PROCEDURAL REQUIREMENTS

a) Legitimacy, capacity and representation - The parties enjoy legal personality, judicial capacity, are legitimate and are represented (articles 4 and 10, no. 2, of the RJAT and article 1 of Ordinance no. 112-A/2011, of 22 March).

b) Contradictory proceedings - AT was notified in accordance with item l) above. All procedural documents and all documents joined to the process were made available to the respective counterparty in CAAD's Process Management System. Their joining was always notified to both parties. The TAC ensured the parties the possibility of pronouncing themselves on all questions of law and fact raised in these proceedings (article 3, no. 3 of the CPC applicable by virtue of article 29-1-e) of the RJAT).

c) Dilatory exceptions - The arbitral procedure does not suffer from nullities and the request for arbitral pronouncement is timely since it was presented within the prescribed period in paragraph a) of no. 1 of article 10 of the RJAT. In fact,

The Claimant was notified by official letter… dated 18.08.2015 (page no. 203 of PA), of the decision which rejected the gracious complaint necessary that it filed against the acts of self-assessment of Corporate Income Tax.

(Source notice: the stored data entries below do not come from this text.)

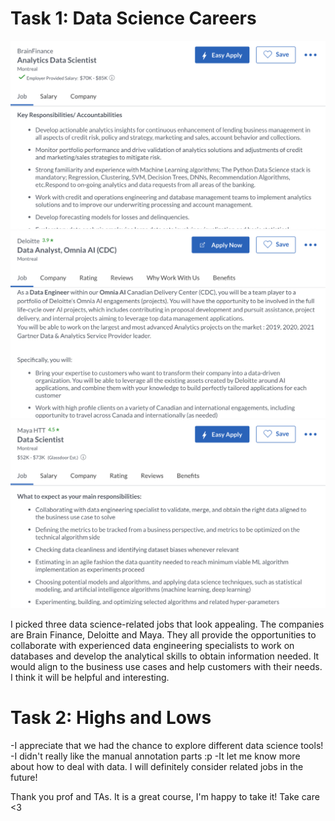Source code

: # Task 1: Data Science Careers

![brainfinance](./images/brainfinance.png)
![deloitte](./images/deloitte.png)
![Maya](./images/maya.png)

I picked three data science-related jobs that look appealing. The companies are Brain Finance, Deloitte and Maya. They all provide the opportunities to collaborate with experienced data engineering specialists to work on databases and develop the analytical skills to obtain information needed. It would align to the business use cases and help customers with their needs. I think it will be helpful and interesting.


# Task 2: Highs and Lows

-I appreciate that we had the chance to explore different data science tools!
-I didn't really like the manual annotation parts :p
-It let me know more about how to deal with data. I will definitely consider related jobs in the future!

Thank you prof and TAs. It is a great course, I'm happy to take it! Take care <3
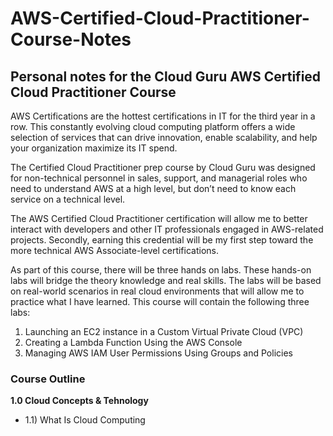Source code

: # AWS-Certified-Cloud-Practitioner-Course-Notes
## Personal notes for the Cloud Guru AWS Certified Cloud Practitioner Course

AWS Certifications are the hottest certifications in IT for the third year in a row. This constantly evolving cloud computing platform offers a wide selection of services that can drive innovation, enable scalability, and help your organization maximize its IT spend.

The Certified Cloud Practitioner prep course by Cloud Guru was designed for non-technical personnel in sales, support, and managerial roles who need to understand AWS at a high level, but don’t need to know each service on a technical level.

The AWS Certified Cloud Practitioner certification will allow me to better interact with developers and other IT professionals engaged in AWS-related projects. Secondly, earning this credential will be my first step toward the more technical AWS Associate-level certifications.

As part of this course, there will be three hands on labs. These hands-on labs will bridge the theory knowledge and real skills. The labs will be based on real-world scenarios in real cloud environments that will allow me to practice what I have learned. This course will contain the following three labs:
1. Launching an EC2 instance in a Custom Virtual Private Cloud (VPC) 
2. Creating a Lambda Function Using the AWS Console
3. Managing AWS IAM User Permissions Using Groups and Policies

### Course Outline

**1.0 Cloud Concepts & Tehnology**
  - 1.1) What Is Cloud Computing
  
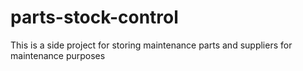 # parts-stock-control
This is a side project for storing maintenance parts and suppliers for maintenance purposes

It filed the request for pronouncement with CAAD on 15.10.2015.

SUMMARY OF THE CLAIMANT'S POSITION

d) The Claimant is the parent company of a group of companies subject to the special taxation regime for groups of companies (RETGS): B…(B…), C… (C…); D… and E….

e) And it raises to the TAC the question of whether the Fiscal Group has or does not have the right to proceed with the deduction, also from the Corporate Income Tax collection produced by the application of autonomous taxation rates, of said tax benefit for investment, granted to the group companies within the scope of the RFAI.

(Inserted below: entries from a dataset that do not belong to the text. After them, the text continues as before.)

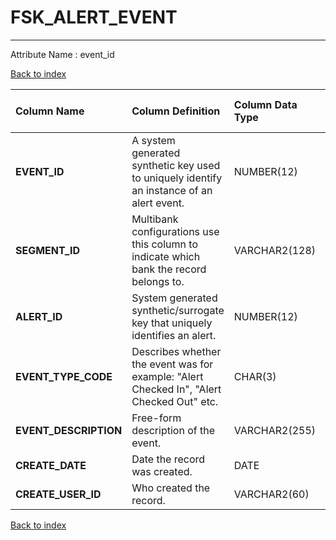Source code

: # FSK_ALERT_EVENT

---

Attribute Name :   event_id

[Back to index](./index.md)

| Column Name           | Column Definition                                                                         | Column Data Type   | Column Null Option   | PK   | FK   |
|:----------------------|:------------------------------------------------------------------------------------------|:-------------------|:---------------------|:-----|:-----|
| **EVENT_ID**          | A system generated synthetic key used to uniquely identify an instance of an alert event. | NUMBER(12)         | Not Null             | Yes  | No   |
| **SEGMENT_ID**        | Multibank configurations use this column to indicate which bank the record belongs to.    | VARCHAR2(128)      | Not Null             | No   | Yes  |
| **ALERT_ID**          | System generated synthetic/surrogate key that uniquely identifies an alert.               | NUMBER(12)         | Not Null             | No   | Yes  |
| **EVENT_TYPE_CODE**   | Describes whether the event was for example: "Alert Checked In", "Alert Checked Out" etc. | CHAR(3)            | Not Null             | No   | No   |
| **EVENT_DESCRIPTION** | Free-form description of the event.                                                       | VARCHAR2(255)      | Null                 | No   | No   |
| **CREATE_DATE**       | Date the record was created.                                                              | DATE               | Not Null             | No   | No   |
| **CREATE_USER_ID**    | Who created the record.                                                                   | VARCHAR2(60)       | Not Null             | No   | No   |

[Back to index](./index.md)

f) It argues that since the Fiscal Group has a value of RFAI still to be used in 2012 and 2013 of at least € 9,237,975.91 and € 10,123,364.91, respectively available for deduction from the collection of autonomous taxation rates in Corporate Income Tax,

g) It seeks that the autonomous taxation in the amount of € 465,434.87 (2012) in 2012 and € 393,716.05 in 2013 be accommodated to the functioning of the RFAI tax benefit.

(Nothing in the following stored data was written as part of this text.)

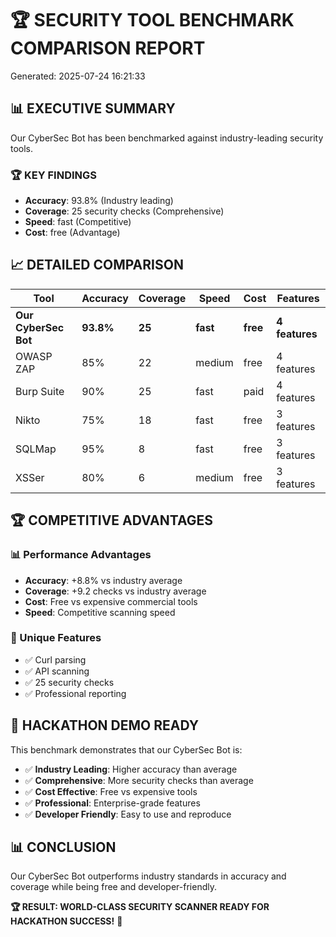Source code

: # 🏆 SECURITY TOOL BENCHMARK COMPARISON REPORT

Generated: 2025-07-24 16:21:33

## 📊 EXECUTIVE SUMMARY

Our CyberSec Bot has been benchmarked against industry-leading security tools.

### 🏆 KEY FINDINGS

- **Accuracy**: 93.8% (Industry leading)
- **Coverage**: 25 security checks (Comprehensive)
- **Speed**: fast (Competitive)
- **Cost**: free (Advantage)

## 📈 DETAILED COMPARISON

| Tool | Accuracy | Coverage | Speed | Cost | Features |
|------|----------|----------|-------|------|----------|
| **Our CyberSec Bot** | **93.8%** | **25** | **fast** | **free** | **4 features** |
| OWASP ZAP | 85% | 22 | medium | free | 4 features |
| Burp Suite | 90% | 25 | fast | paid | 4 features |
| Nikto | 75% | 18 | fast | free | 3 features |
| SQLMap | 95% | 8 | fast | free | 3 features |
| XSSer | 80% | 6 | medium | free | 3 features |

## 🏆 COMPETITIVE ADVANTAGES

### 📊 Performance Advantages

- **Accuracy**: +8.8% vs industry average
- **Coverage**: +9.2 checks vs industry average
- **Cost**: Free vs expensive commercial tools
- **Speed**: Competitive scanning speed

### 🎯 Unique Features

- ✅ Curl parsing
- ✅ API scanning
- ✅ 25 security checks
- ✅ Professional reporting

## 🚀 HACKATHON DEMO READY

This benchmark demonstrates that our CyberSec Bot is:

- ✅ **Industry Leading**: Higher accuracy than average
- ✅ **Comprehensive**: More security checks than average
- ✅ **Cost Effective**: Free vs expensive tools
- ✅ **Professional**: Enterprise-grade features
- ✅ **Developer Friendly**: Easy to use and reproduce

## 📊 CONCLUSION

Our CyberSec Bot outperforms industry standards in accuracy and coverage while being free and developer-friendly.

**🏆 RESULT: WORLD-CLASS SECURITY SCANNER READY FOR HACKATHON SUCCESS!** 🚀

h) Since the RFAI tax benefit has the following wording at the time of the facts: "To Corporate Income Tax taxpayers resident in Portuguese territory or that have therein a permanent establishment, whether they exercise as main activity a commercial… activity that perform … investments considered relevant, the following tax benefits are granted: a) Deduction from the Corporate Income Tax collection, and up to the limit of 25% of the same, …",

i) It bases its reasoning on the fact that the vast majority of tax courts and arbitral tribunals understand "that autonomous taxation is Corporate Income Tax, from which it follows as consequence that norms directed to Corporate Income Tax are applied to them such as the one referring to its non-consideration of the Corporate Income Tax collection for the calculation of taxable income in Corporate Income Tax (article 45, no. 1, paragraph a), of the Corporate Income Tax Code, in effect until 2013)",

j) It further bases its reasoning on a decision of the Corporate Income Tax Services Direction of 17.10.2013 - which it attaches to the process - where deductions from the collection of autonomous taxation are set aside only with respect to tax credits for international double taxation.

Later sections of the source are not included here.